A seguir, a Lídia apresentou uma breve síntese de seu enredo, contando que a obra narra a história de Gigio, um garoto de 12 anos que, já adulto, revisita lembranças do verão de 1972. O autor descreve minuciosamente cenários, cheiros, sons e referências históricas, como as Olimpíadas de Munique de 1972 e o massacre promovido pelo grupo palestino Setembro Negro. O enredo mantém a promessa de um acontecimento inesperado e brutal, mas, quando este ocorre, próximo ao final, a seu ver, não gera o impacto esperado.  Lidia não gostou do livro, tinha abandonado a leitura, mas depois retomou em razão do compromisso com o Clube. 

 

Passou-se, então, às apreciações de cada uma das amigas que leram o livro desse mêspor até três minutos, com o controle da ampulheta sendo feito pela Evelyn.  

 

Iniciou-se pela Karin, que até a metade achou o livro chato, Quase desistiu, lendo também em consideração ao Clube.  Ao final, apreciou mais, mas não foi de seu agrado.  A parte final, sobre os olivais e herança deixada pelo pai também não foi de seu agrado.

 

Evelyn achou muito descritivo, mas da metade para o fim, melhor.  O final não tinha nada a ver, mas pesquisando pôde perceber que o capítulo dos olivais tinha certo sentido, como uma coisa que, vista de cima, parecia ser uma coisa só mas, individualmente, havia várias árvores.

 

A Malu também se decepcionou.  A seu ver, otítulo só visou chamar a atenção e vender o livro. Esperava ler algo sobre as Olimpíadas de 1972, mas não era esse o enredo.  Quanto ao capítulo final, dos olivais, deveria ser outro livro.  Muito estranho.

 

Karen diz que o livro só teve início e fim, sem meio, que ele encorpou com histórias de praia, esportes, a vingança da mãe impressionou.  Seria um livro sem revisão, mal escrito em algumas partes.

 

Cleo refletiu que, quando se aprecia uma obra, livro, poesia, arte, não se deve apegar a nada pragmático.  A expressão do “amanhecer na Cornualha” a impressionou, assim como quando ele flagra a mãe falando com raiva, sem saber estar sendo observada.  Naquele momento o menino, personagem principal,  percebe que a mãe talvez fosse diferente daquela que ele conhecia, percebeu que não a conhecia por inteiro. Ali ele começa a mudar.  O autor é um poeta, tem profundidade. O relato da paixão que ele tinha pela Astel também impressionou.  O amor era algo dele. 

 

Titina adorou o livro. Achou interessante a abordagem indireta da discriminação racial na Europa da época, as relações, os valores que então grassavam.  Mesmo a parte da herança, que foi de maior complexidade e dificuldade de interpretação foi interessante. Gostou muito.

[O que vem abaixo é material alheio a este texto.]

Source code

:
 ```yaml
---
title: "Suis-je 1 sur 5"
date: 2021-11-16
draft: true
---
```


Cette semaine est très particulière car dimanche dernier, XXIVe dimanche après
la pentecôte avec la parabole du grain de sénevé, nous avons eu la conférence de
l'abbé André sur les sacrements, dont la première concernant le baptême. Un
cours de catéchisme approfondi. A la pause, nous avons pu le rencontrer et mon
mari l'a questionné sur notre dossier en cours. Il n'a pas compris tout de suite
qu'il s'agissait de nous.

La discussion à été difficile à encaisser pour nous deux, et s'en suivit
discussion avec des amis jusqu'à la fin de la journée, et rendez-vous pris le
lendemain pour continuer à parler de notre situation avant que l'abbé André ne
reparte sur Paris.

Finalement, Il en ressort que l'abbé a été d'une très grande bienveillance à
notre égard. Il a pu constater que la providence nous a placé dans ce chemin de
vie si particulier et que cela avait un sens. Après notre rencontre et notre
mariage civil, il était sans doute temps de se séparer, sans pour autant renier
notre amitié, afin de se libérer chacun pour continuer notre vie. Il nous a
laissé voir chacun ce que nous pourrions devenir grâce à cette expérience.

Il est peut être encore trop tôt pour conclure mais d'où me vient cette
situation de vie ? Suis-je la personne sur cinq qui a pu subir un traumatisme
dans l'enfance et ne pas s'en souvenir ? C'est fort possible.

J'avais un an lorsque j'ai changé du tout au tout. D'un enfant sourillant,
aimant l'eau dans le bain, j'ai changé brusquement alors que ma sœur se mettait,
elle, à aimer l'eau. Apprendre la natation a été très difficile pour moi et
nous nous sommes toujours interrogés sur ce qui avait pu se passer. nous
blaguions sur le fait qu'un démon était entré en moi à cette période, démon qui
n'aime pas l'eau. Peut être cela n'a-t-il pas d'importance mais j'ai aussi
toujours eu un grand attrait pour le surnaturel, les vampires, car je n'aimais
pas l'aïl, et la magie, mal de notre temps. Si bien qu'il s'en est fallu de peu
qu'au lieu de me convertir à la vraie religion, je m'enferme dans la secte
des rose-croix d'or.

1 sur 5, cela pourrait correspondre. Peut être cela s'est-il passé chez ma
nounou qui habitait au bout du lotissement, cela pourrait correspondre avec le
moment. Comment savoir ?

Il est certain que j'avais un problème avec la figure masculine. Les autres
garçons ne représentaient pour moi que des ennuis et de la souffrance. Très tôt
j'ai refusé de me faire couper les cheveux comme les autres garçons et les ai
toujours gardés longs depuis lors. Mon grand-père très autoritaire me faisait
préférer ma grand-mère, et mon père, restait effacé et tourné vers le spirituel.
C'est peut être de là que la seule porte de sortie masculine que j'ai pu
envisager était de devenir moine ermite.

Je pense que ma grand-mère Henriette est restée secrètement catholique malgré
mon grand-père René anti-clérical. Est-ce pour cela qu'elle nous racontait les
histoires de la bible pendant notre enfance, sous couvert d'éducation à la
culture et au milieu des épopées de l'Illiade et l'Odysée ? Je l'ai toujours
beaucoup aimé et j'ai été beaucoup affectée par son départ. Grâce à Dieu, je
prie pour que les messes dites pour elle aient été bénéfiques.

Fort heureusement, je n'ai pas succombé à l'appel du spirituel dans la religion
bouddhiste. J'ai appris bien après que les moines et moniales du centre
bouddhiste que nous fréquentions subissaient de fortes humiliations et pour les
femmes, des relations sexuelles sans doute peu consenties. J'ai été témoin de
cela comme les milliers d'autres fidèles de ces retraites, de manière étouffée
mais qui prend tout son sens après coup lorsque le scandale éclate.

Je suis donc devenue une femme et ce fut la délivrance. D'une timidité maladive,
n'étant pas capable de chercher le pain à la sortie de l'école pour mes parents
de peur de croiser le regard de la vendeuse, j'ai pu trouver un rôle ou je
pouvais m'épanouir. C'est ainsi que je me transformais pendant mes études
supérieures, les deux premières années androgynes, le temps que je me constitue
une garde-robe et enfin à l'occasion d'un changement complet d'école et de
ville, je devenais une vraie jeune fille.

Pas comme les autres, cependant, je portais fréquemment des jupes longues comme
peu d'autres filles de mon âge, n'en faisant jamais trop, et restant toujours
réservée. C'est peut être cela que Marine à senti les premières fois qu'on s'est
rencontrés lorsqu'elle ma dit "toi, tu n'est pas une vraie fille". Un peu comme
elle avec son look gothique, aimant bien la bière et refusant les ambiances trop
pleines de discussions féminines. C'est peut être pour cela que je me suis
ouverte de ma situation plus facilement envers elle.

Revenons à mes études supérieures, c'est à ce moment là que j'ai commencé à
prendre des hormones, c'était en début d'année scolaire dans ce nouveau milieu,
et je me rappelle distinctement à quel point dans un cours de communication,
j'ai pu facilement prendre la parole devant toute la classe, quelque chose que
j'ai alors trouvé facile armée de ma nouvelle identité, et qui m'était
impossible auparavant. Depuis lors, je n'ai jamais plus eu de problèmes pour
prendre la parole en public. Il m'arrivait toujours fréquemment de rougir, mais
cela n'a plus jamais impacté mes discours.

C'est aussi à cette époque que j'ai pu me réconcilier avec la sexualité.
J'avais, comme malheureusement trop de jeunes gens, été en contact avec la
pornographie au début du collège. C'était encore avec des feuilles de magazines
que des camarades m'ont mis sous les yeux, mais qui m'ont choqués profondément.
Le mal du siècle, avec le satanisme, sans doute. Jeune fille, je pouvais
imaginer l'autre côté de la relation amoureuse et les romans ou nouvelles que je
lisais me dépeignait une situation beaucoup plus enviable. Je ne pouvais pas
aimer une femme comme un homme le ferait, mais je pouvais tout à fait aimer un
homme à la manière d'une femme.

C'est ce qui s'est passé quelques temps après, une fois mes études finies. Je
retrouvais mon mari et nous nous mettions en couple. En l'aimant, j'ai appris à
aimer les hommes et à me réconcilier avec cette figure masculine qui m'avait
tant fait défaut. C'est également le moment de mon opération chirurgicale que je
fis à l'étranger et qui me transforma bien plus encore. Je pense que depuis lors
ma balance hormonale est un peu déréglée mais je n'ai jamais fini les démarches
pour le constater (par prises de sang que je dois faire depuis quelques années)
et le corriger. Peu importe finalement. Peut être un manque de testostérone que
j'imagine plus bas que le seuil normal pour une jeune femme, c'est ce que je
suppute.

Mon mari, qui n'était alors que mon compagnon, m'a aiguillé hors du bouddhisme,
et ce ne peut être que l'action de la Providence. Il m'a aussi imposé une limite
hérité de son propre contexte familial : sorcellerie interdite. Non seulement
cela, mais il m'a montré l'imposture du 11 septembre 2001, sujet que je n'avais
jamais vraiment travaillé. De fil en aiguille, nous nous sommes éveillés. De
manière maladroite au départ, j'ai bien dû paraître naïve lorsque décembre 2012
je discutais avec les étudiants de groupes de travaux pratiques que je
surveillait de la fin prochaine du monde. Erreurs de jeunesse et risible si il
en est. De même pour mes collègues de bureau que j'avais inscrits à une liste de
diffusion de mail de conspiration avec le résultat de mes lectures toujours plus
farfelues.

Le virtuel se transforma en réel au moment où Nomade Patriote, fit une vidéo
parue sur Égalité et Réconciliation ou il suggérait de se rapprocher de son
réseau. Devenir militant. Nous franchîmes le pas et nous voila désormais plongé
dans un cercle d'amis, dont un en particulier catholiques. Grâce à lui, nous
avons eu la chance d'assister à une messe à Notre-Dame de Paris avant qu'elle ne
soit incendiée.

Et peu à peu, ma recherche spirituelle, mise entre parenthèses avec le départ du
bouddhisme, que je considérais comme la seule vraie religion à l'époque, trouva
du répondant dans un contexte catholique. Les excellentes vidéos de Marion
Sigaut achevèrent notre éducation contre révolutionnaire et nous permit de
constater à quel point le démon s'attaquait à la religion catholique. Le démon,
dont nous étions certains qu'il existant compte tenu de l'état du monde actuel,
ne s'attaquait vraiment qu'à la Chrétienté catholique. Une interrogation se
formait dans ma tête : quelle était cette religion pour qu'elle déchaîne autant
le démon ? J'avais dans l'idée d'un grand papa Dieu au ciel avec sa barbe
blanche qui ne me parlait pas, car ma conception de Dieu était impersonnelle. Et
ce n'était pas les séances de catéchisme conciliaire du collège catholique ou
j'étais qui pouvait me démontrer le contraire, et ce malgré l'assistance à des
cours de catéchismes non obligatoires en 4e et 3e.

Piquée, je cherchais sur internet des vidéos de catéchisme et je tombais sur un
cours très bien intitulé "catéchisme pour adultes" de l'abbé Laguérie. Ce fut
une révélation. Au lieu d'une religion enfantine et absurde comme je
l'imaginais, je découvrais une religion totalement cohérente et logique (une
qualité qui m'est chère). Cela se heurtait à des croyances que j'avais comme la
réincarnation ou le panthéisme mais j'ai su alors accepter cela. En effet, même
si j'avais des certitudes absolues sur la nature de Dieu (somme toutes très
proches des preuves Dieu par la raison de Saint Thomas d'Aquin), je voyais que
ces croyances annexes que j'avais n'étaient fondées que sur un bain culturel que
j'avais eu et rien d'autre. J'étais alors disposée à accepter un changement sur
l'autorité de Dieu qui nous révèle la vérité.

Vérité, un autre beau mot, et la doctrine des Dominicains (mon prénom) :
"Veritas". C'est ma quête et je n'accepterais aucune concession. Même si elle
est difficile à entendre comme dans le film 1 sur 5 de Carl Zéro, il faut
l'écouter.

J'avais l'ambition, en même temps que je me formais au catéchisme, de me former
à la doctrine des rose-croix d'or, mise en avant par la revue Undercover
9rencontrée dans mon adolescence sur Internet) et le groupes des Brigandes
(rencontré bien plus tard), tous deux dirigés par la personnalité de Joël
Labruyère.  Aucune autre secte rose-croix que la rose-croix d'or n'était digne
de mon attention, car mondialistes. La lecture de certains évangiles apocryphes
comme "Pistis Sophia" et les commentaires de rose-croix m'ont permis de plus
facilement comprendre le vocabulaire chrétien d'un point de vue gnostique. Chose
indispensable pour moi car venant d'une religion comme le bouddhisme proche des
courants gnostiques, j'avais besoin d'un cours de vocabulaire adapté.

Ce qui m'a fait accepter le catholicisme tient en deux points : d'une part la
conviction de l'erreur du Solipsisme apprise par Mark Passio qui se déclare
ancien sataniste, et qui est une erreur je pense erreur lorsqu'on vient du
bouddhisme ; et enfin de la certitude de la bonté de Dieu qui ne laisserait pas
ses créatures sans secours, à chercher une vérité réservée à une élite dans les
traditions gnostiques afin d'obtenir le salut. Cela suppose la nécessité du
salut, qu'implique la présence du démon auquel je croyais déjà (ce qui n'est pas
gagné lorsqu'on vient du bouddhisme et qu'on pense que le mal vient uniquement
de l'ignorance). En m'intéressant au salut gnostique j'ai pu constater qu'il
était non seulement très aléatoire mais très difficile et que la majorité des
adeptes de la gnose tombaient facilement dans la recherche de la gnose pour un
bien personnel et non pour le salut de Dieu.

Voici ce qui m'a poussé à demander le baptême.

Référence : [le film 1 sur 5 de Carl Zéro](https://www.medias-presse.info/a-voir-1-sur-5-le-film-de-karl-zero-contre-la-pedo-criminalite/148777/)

Suzana gostou, mas não tanto.  Pesquisou a praia onde a história se passa no mapa, gostou do foco nas Olímpíadas.  Pontua que a mãe fez alienação parental com o pai e critica, ainda o fato de um velejador virar um adepto de lanchas (o pai, no caso).  Isso não tem possibilidade de acontecer na prática.

 

Ainda assim, embora não apreciado pela maioria, o livro produziu certa polêmica.  A verdade e a mentira. Falou-se sobre loucura, família, personalidade, questões familiares.  Rendeu assunto. 

 

Jantou-se pizzas muito gostosas, que vêm cortadas em quadradinhos.  De sobremesa,  pizzas doces igualmente deliciosas, compartilhadas entre todas. 

 

Foi tirada a foto e, por fim,  votou-se o próximo livro: O Livro Branco da autora premiada com o Nobel de literatura em 2024, Han Kang, escritora sul-coreana.

 

A próxima reunião foi marcada para o dia 01 de outubro, uma quarta-feira, mas, depois, antecipada para o dia 30/09, terça-feira. Agendem-se!

 

Boas leituras a todas e até lá, bjo, Titina.